### Exercise directions
Wherever the word "Homebrew" appears in the entries, copy the whole line.

START Provided data

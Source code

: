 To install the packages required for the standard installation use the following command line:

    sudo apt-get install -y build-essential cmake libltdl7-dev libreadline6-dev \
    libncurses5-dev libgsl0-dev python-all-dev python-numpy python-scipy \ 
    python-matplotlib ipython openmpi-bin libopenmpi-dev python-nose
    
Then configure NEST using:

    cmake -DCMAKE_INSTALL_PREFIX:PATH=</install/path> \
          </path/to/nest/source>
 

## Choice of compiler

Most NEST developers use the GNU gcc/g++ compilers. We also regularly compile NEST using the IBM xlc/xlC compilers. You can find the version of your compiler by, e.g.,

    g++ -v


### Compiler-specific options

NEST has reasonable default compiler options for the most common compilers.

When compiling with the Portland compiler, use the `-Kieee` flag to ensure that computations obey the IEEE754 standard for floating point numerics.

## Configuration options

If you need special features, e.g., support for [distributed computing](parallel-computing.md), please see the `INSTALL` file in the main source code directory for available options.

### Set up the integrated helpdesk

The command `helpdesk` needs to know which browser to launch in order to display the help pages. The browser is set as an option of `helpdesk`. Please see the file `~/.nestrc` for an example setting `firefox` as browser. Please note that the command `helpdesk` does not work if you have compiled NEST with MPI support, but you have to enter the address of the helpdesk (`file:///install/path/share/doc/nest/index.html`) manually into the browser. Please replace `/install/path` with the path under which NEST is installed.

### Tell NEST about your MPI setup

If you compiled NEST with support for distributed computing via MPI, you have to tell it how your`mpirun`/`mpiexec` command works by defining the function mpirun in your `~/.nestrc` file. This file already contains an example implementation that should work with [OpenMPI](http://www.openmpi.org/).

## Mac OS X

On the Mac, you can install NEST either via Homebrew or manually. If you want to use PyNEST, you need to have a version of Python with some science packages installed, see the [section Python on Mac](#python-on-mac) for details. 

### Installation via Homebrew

END Provided data

### Written response
On the Mac, you can install NEST either via Homebrew or manually. If you want to use PyNEST, you need to have a version of Python with some science packages installed, see the [section Python on Mac](#python-on-mac) for details. 
### Installation via Homebrew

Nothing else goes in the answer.